May 20, 2008 01:31
Pairing: Jenny/Astrid
Challenge: Home
Rating: G
Warnings: None, unless you have a problem with kissing people who are basically dead and insubstantial.
Spoilers: Voyage of the Damned & The Doctor's Daughter
Summary: The cosmos is a better place if you can share it with someone.
The cosmos is much bigger than expected.
She sees planets, moons, star clusters. Watches the suns rise on worlds where the sky has a colour and feels the wind in her hair. Meets people who look like her and people who don’t. Learns the names of a hundred species and not one able to understand her words. So many planets, with invisible lines drawn on their surfaces, and too many languages for anyone to know what the other is saying.
She still has a lot of learning to do.
-
On many worlds there is fighting going on and she tries to teach them the first lesson she ever learned. They don’t listen. She begins to understand him a little better. Wherever she goes, death is already there and although that was the world she’s been born (generated) into it doesn’t feel like home.
Saving planets isn’t as easy as she thought it would be. It is hard enough to save a single person.
But even that is worth the effort. This was the second lesson she learned.
-
She’s left the world that created her, didn’t stay to see the new world it became. A tiny little globe in an endless space. There are only limitations down there. Gravity is a prison.
So many worlds, so many little spheres of life. She loves them, feels the excitement but never seems able to share it. It’s a lonely journey.
And a long one.
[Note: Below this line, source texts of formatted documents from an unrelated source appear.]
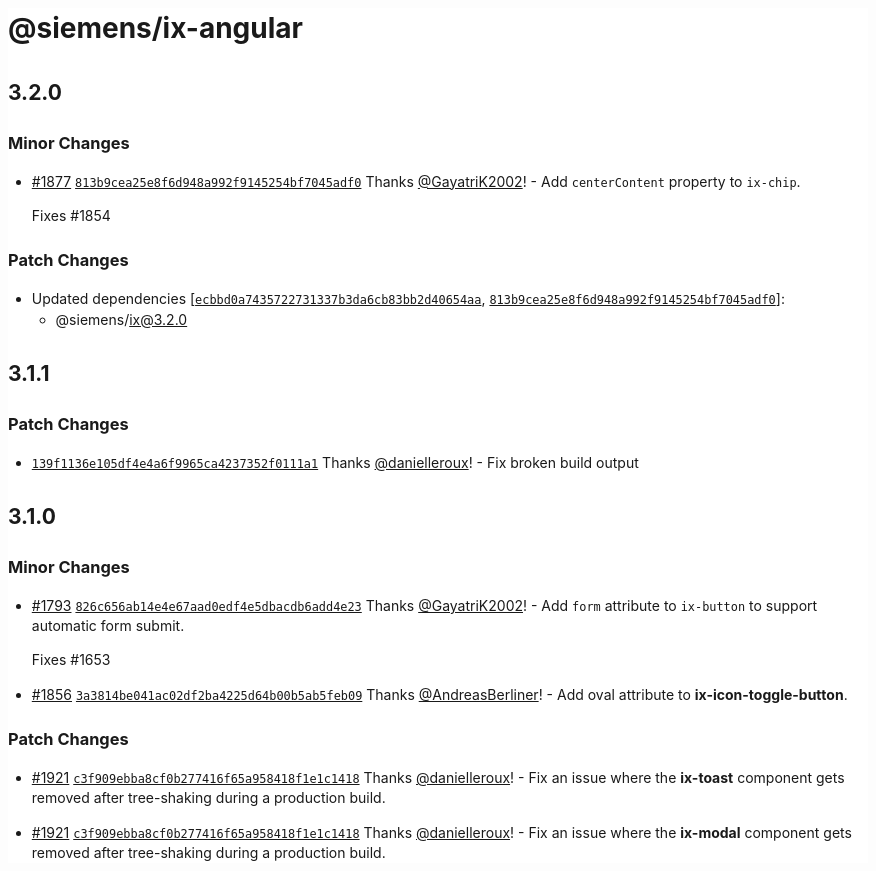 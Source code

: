 # @siemens/ix-angular

## 3.2.0

### Minor Changes

- [#1877](https://github.com/siemens/ix/pull/1877) [`813b9cea25e8f6d948a992f9145254bf7045adf0`](https://github.com/siemens/ix/commit/813b9cea25e8f6d948a992f9145254bf7045adf0) Thanks [@GayatriK2002](https://github.com/GayatriK2002)! - Add `centerContent` property to `ix-chip`.

  Fixes #1854

### Patch Changes

- Updated dependencies [[`ecbbd0a7435722731337b3da6cb83bb2d40654aa`](https://github.com/siemens/ix/commit/ecbbd0a7435722731337b3da6cb83bb2d40654aa), [`813b9cea25e8f6d948a992f9145254bf7045adf0`](https://github.com/siemens/ix/commit/813b9cea25e8f6d948a992f9145254bf7045adf0)]:
  - @siemens/ix@3.2.0

## 3.1.1

### Patch Changes

- [`139f1136e105df4e4a6f9965ca4237352f0111a1`](https://github.com/siemens/ix/commit/139f1136e105df4e4a6f9965ca4237352f0111a1) Thanks [@danielleroux](https://github.com/danielleroux)! - Fix broken build output

## 3.1.0

### Minor Changes

- [#1793](https://github.com/siemens/ix/pull/1793) [`826c656ab14e4e67aad0edf4e5dbacdb6add4e23`](https://github.com/siemens/ix/commit/826c656ab14e4e67aad0edf4e5dbacdb6add4e23) Thanks [@GayatriK2002](https://github.com/GayatriK2002)! - Add `form` attribute to `ix-button` to support automatic form submit.

  Fixes #1653

- [#1856](https://github.com/siemens/ix/pull/1856) [`3a3814be041ac02df2ba4225d64b00b5ab5feb09`](https://github.com/siemens/ix/commit/3a3814be041ac02df2ba4225d64b00b5ab5feb09) Thanks [@AndreasBerliner](https://github.com/AndreasBerliner)! - Add oval attribute to **ix-icon-toggle-button**.

### Patch Changes

- [#1921](https://github.com/siemens/ix/pull/1921) [`c3f909ebba8cf0b277416f65a958418f1e1c1418`](https://github.com/siemens/ix/commit/c3f909ebba8cf0b277416f65a958418f1e1c1418) Thanks [@danielleroux](https://github.com/danielleroux)! - Fix an issue where the **ix-toast** component gets removed after tree-shaking during a production build.

- [#1921](https://github.com/siemens/ix/pull/1921) [`c3f909ebba8cf0b277416f65a958418f1e1c1418`](https://github.com/siemens/ix/commit/c3f909ebba8cf0b277416f65a958418f1e1c1418) Thanks [@danielleroux](https://github.com/danielleroux)! - Fix an issue where the **ix-modal** component gets removed after tree-shaking during a production build.
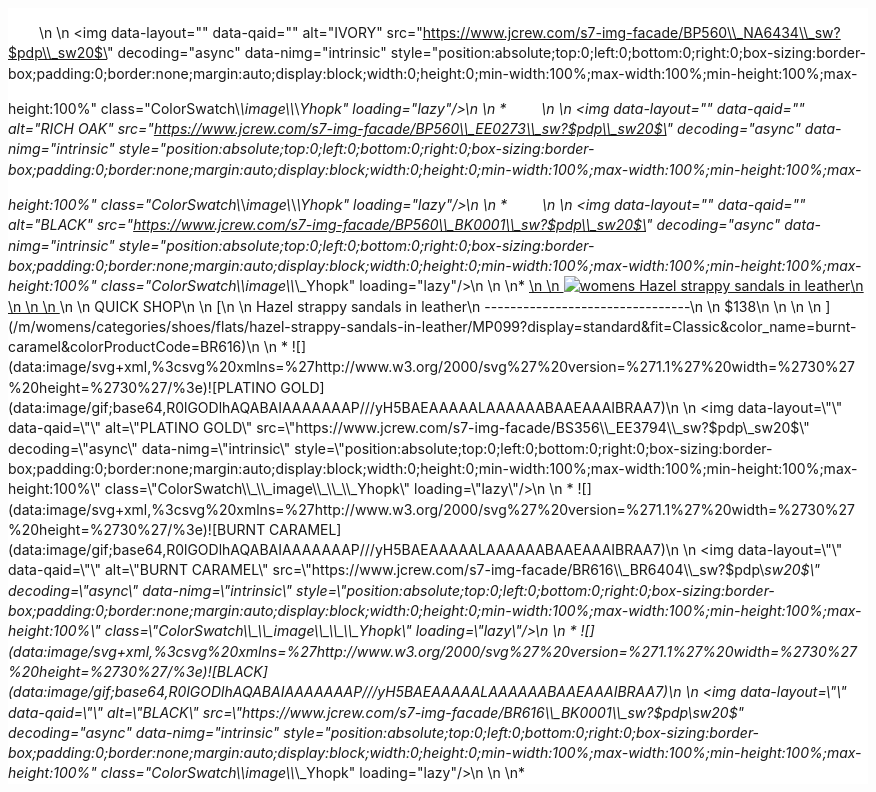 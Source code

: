 ![](data:image/svg+xml,%3csvg%20xmlns=%27http://www.w3.org/2000/svg%27%20version=%271.1%27%20width=%2730%27%20height=%2730%27/%3e)![IVORY](data:image/gif;base64,R0lGODlhAQABAIAAAAAAAP///yH5BAEAAAAALAAAAAABAAEAAAIBRAA7)\n        \n        <img data-layout=\"\" data-qaid=\"\" alt=\"IVORY\" src=\"https://www.jcrew.com/s7-img-facade/BP560\\_NA6434\\_sw?$pdp\\_sw20$\" decoding=\"async\" data-nimg=\"intrinsic\" style=\"position:absolute;top:0;left:0;bottom:0;right:0;box-sizing:border-box;padding:0;border:none;margin:auto;display:block;width:0;height:0;min-width:100%;max-width:100%;min-height:100%;max-height:100%\" class=\"ColorSwatch\\_\\_image\\_\\_\\_Yhopk\" loading=\"lazy\"/>\n        \n    *   ![](data:image/svg+xml,%3csvg%20xmlns=%27http://www.w3.org/2000/svg%27%20version=%271.1%27%20width=%2730%27%20height=%2730%27/%3e)![RICH OAK](data:image/gif;base64,R0lGODlhAQABAIAAAAAAAP///yH5BAEAAAAALAAAAAABAAEAAAIBRAA7)\n        \n        <img data-layout=\"\" data-qaid=\"\" alt=\"RICH OAK\" src=\"https://www.jcrew.com/s7-img-facade/BP560\\_EE0273\\_sw?$pdp\\_sw20$\" decoding=\"async\" data-nimg=\"intrinsic\" style=\"position:absolute;top:0;left:0;bottom:0;right:0;box-sizing:border-box;padding:0;border:none;margin:auto;display:block;width:0;height:0;min-width:100%;max-width:100%;min-height:100%;max-height:100%\" class=\"ColorSwatch\\_\\_image\\_\\_\\_Yhopk\" loading=\"lazy\"/>\n        \n    *   ![](data:image/svg+xml,%3csvg%20xmlns=%27http://www.w3.org/2000/svg%27%20version=%271.1%27%20width=%2730%27%20height=%2730%27/%3e)![BLACK](data:image/gif;base64,R0lGODlhAQABAIAAAAAAAP///yH5BAEAAAAALAAAAAABAAEAAAIBRAA7)\n        \n        <img data-layout=\"\" data-qaid=\"\" alt=\"BLACK\" src=\"https://www.jcrew.com/s7-img-facade/BP560\\_BK0001\\_sw?$pdp\\_sw20$\" decoding=\"async\" data-nimg=\"intrinsic\" style=\"position:absolute;top:0;left:0;bottom:0;right:0;box-sizing:border-box;padding:0;border:none;margin:auto;display:block;width:0;height:0;min-width:100%;max-width:100%;min-height:100%;max-height:100%\" class=\"ColorSwatch\\_\\_image\\_\\_\\_Yhopk\" loading=\"lazy\"/>\n        \n    \n*   [\n    \n    ![womens Hazel strappy sandals in leather](https://www.jcrew.com/s7-img-facade/BR616_BR6404?hei=640&crop=0,0,512,0)\n    \n    \n    \n    ](/m/womens/categories/shoes/flats/hazel-strappy-sandals-in-leather/MP099?display=standard&fit=Classic&color_name=burnt-caramel&colorProductCode=BR616)\n    \n    QUICK SHOP\n    \n    [\n    \n    Hazel strappy sandals in leather\n    --------------------------------\n    \n    $138\n    \n    \n    \n    ](/m/womens/categories/shoes/flats/hazel-strappy-sandals-in-leather/MP099?display=standard&fit=Classic&color_name=burnt-caramel&colorProductCode=BR616)\n    \n    *   ![](data:image/svg+xml,%3csvg%20xmlns=%27http://www.w3.org/2000/svg%27%20version=%271.1%27%20width=%2730%27%20height=%2730%27/%3e)![PLATINO GOLD](data:image/gif;base64,R0lGODlhAQABAIAAAAAAAP///yH5BAEAAAAALAAAAAABAAEAAAIBRAA7)\n        \n        <img data-layout=\"\" data-qaid=\"\" alt=\"PLATINO GOLD\" src=\"https://www.jcrew.com/s7-img-facade/BS356\\_EE3794\\_sw?$pdp\\_sw20$\" decoding=\"async\" data-nimg=\"intrinsic\" style=\"position:absolute;top:0;left:0;bottom:0;right:0;box-sizing:border-box;padding:0;border:none;margin:auto;display:block;width:0;height:0;min-width:100%;max-width:100%;min-height:100%;max-height:100%\" class=\"ColorSwatch\\_\\_image\\_\\_\\_Yhopk\" loading=\"lazy\"/>\n        \n    *   ![](data:image/svg+xml,%3csvg%20xmlns=%27http://www.w3.org/2000/svg%27%20version=%271.1%27%20width=%2730%27%20height=%2730%27/%3e)![BURNT CARAMEL](data:image/gif;base64,R0lGODlhAQABAIAAAAAAAP///yH5BAEAAAAALAAAAAABAAEAAAIBRAA7)\n        \n        <img data-layout=\"\" data-qaid=\"\" alt=\"BURNT CARAMEL\" src=\"https://www.jcrew.com/s7-img-facade/BR616\\_BR6404\\_sw?$pdp\\_sw20$\" decoding=\"async\" data-nimg=\"intrinsic\" style=\"position:absolute;top:0;left:0;bottom:0;right:0;box-sizing:border-box;padding:0;border:none;margin:auto;display:block;width:0;height:0;min-width:100%;max-width:100%;min-height:100%;max-height:100%\" class=\"ColorSwatch\\_\\_image\\_\\_\\_Yhopk\" loading=\"lazy\"/>\n        \n    *   ![](data:image/svg+xml,%3csvg%20xmlns=%27http://www.w3.org/2000/svg%27%20version=%271.1%27%20width=%2730%27%20height=%2730%27/%3e)![BLACK](data:image/gif;base64,R0lGODlhAQABAIAAAAAAAP///yH5BAEAAAAALAAAAAABAAEAAAIBRAA7)\n        \n        <img data-layout=\"\" data-qaid=\"\" alt=\"BLACK\" src=\"https://www.jcrew.com/s7-img-facade/BR616\\_BK0001\\_sw?$pdp\\_sw20$\" decoding=\"async\" data-nimg=\"intrinsic\" style=\"position:absolute;top:0;left:0;bottom:0;right:0;box-sizing:border-box;padding:0;border:none;margin:auto;display:block;width:0;height:0;min-width:100%;max-width:100%;min-height:100%;max-height:100%\" class=\"ColorSwatch\\_\\_image\\_\\_\\_Yhopk\" loading=\"lazy\"/>\n        \n    \n*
Never does she stay longer than days, feeling like she’s missing her life trapped in a glass case.
There are galaxies out there, calling for her with their distant suns and alien nebulas. All she can do is call back, from this terrible distance. Her tiny ship can carry her only so far.
-
The worlds she sees are frightening or dull or full of beauty. Some take her breath away but she always climbs back into the shuttle she’s stolen, calls it home and takes off to another place she’d never see if she stayed.
She’s run so far but it never feels far enough.
If she stops she’ll never catch up with him.
-
The ghost comes to her in the endless night of outer space, when she watches a small blue planet on its long way around its yellow star and wonders if he’s ever been here, ever seen the light of the rising sun reflected on these oceans. She doesn’t sleep much but she dreams.
The ghost circles round her vessel like the tail of an asteroid, like stardust. She doesn’t open the door but invites it anyway and in it comes, explores her home in a flash of glittering lights. She offers her hand and doesn’t speak when another hand is laid into hers, translucent, glowing. Living starlight.
-
The ship is tiny but it’s enough for her (them) as long as the space around has no limits. The ghost smiles its pretty smile all the time and dances around her home in a form that doesn’t need room to dance. There is a cosmos out there for it to explore but there is no anchor to keep it from getting lost in the darkness. She understands this through the words they never exchange. In the blackness the little ghost has found its beacon of light in her, its very own centre of gravity.
You’re like him, it tells her one day, when she’s watching the red sunset on a world where the sky is burning and the walls of reality are thin and brittle. She never asks.
-
She can’t feel its hair under her palm but she imagines it soft and silken. The lips that touch hers are like the petals of a flower and taste of sunshine. They circle around each other like satellites as they’re falling through space.
The cosmos isn’t any better or bigger now she’s no longer alone but she finds she appreciates it more when she can share it with someone who wants to see it as much as she does. From time to time her ghost takes her hand in a touch she can almost feel and together they run. They’re always running.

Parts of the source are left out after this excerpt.